29 October 2021 - - US-based clinical-stage biopharmaceutical company Reata Pharmaceuticals, Inc. (NASDAQ: RETA) has submitted a Marketing Authorization Application for bardoxolone methyl to the European Medicines Agency for the treatment of patients with chronic kidney disease caused by Alport syndrome, the company said.

This MAA submission is based on the efficacy and safety data from the CARDINAL Phase 3 clinical trial.

This submission follows the acceptance for filing by the US Food and Drug Administration of the company's New Drug Application for the treatment of CKD caused by Alport syndrome in the US with a Prescription Drug User Fee Act date of February 25, 2022.

Alport syndrome is a rare, genetic form of CKD caused by mutations in the genes encoding type IV collagen, which is a major structural component of the glomerular basement membrane in the kidney. Alport syndrome affects both children and adults.

The kidneys of patients with Alport syndrome progressively lose the capacity to filter waste products out of the blood, which can lead to end-stage kidney disease and the need for chronic dialysis treatment or a kidney transplant.

In patients with the most severe forms of the disease, approximately 50% progress to dialysis by age 25, 90% by age 40, and nearly 100% by age 60.

According to the Alport Syndrome Foundation, Alport syndrome affects approximately 30,000 to 60,000 people in the United States.

There are currently no therapies approved to treat CKD caused by Alport syndrome.

Bardoxolone is an investigational, once-daily, orally administered activator of Nrf2, a transcription factor that induces molecular pathways that promote the resolution of inflammation by restoring mitochondrial function, reducing oxidative stress, and inhibiting pro-inflammatory signaling.

The FDA has granted Orphan Drug designation to bardoxolone for the treatment of Alport syndrome and autosomal dominant polycystic kidney disease. The European Commission has granted Orphan Drug designation in Europe to bardoxolone for the treatment of Alport syndrome.

In addition to the CARDINAL Phase 3 study for the treatment of CKD caused by Alport syndrome, bardoxolone is currently being studied in FALCON, a Phase 3 study for the treatment of CKD caused by ADPKD, MERLIN, a Phase 2 study for the treatment of patients with CKD at risk of rapid progression, and AYAME, a Phase 3 study for the treatment of diabetic kidney disease that is being conducted by our licensee, Kyowa Kirin Co., Ltd., in Japan.

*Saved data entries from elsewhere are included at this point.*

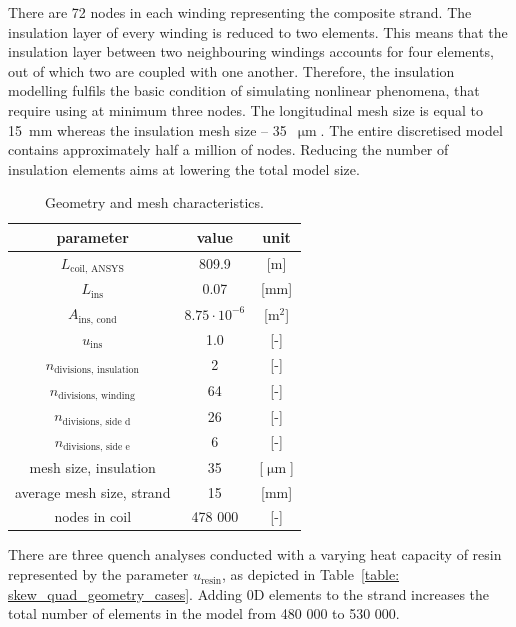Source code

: There are 72 nodes in each winding representing the composite strand. The insulation layer of every winding is reduced to two elements. This means that the insulation layer between two neighbouring windings accounts for four elements, out of which two are coupled with one another. Therefore, the insulation modelling fulfils the basic condition of simulating nonlinear phenomena, that require using at minimum three nodes. The longitudinal mesh size is equal to 15~mm whereas the insulation mesh size -- 35~$\upmu \text{m}$. The entire discretised model contains approximately half a million of nodes. Reducing the number of insulation elements aims at lowering the total model size.

\begin{table}[H]
    \caption{Geometry and mesh characteristics.} 
    \vspace{-1.em} 
    \fontsize{10}{10}
    \selectfont 
    \renewcommand{\arraystretch}{1.5}
    \begin{center}
        \begin{tabular}{ ccc }  
        \hline
        parameter & value & unit \\
        \hline
        $L_\text{coil, ANSYS}$ & 809.9 & [m] \\
        $L_\text{ins}$ & 0.07 & [mm] \\
        $A_\text{ins, cond}$ & $8.75 \cdot 10^{-6}$ & [$\text{m}^2$] \\
        $u_\text{ins}$ & 1.0 & [-] \\
        $n_\text{divisions, insulation}$ & 2 & [-] \\
        $n_\text{divisions, winding}$ & 64 & [-] \\
        $n_\text{divisions, side d}$ & 26 & [-] \\
        $n_\text{divisions, side e}$ & 6 & [-] \\
        mesh size, insulation & 35 & [$\upmu \text{m}$] \\
        average mesh size, strand & 15 & [mm] \\ 
        nodes in coil & 478 000 & [-] \\
        \hline 
        \end{tabular}
    \end{center}  
     \label{table: skew_quad_geometry_mesh} 
 \end{table}

There are three quench analyses conducted with a varying heat capacity of resin represented by the parameter $u_\text{resin}$, as depicted in Table~\ref{table: skew_quad_geometry_cases}. Adding 0D elements to the strand increases the total number of elements in the model from 480 000 to 530 000.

Bardoxolone treatment has produced positive results in Phase 2 studies in patients with CKD caused by ADPKD, IgA nephropathy, focal segmental glomerulosclerosis, and type 1 diabetes.

Kyowa Kirin submitted an NDA in Japan to the Ministry of Health, Labour and Welfare for bardoxolone for improvement of renal function in patients with Alport syndrome, and the application is currently under review.

Reata is a clinical-stage biopharmaceutical company that develops novel therapeutics for patients with serious or life-threatening diseases by targeting molecular pathways involved in the regulation of cellular metabolism and inflammation.

Reata's two most advanced clinical candidates, bardoxolone and omaveloxolone, target the important transcription factor Nrf2 that promotes the resolution of inflammation by restoring mitochondrial function, reducing oxidative stress, and inhibiting pro-inflammatory signaling.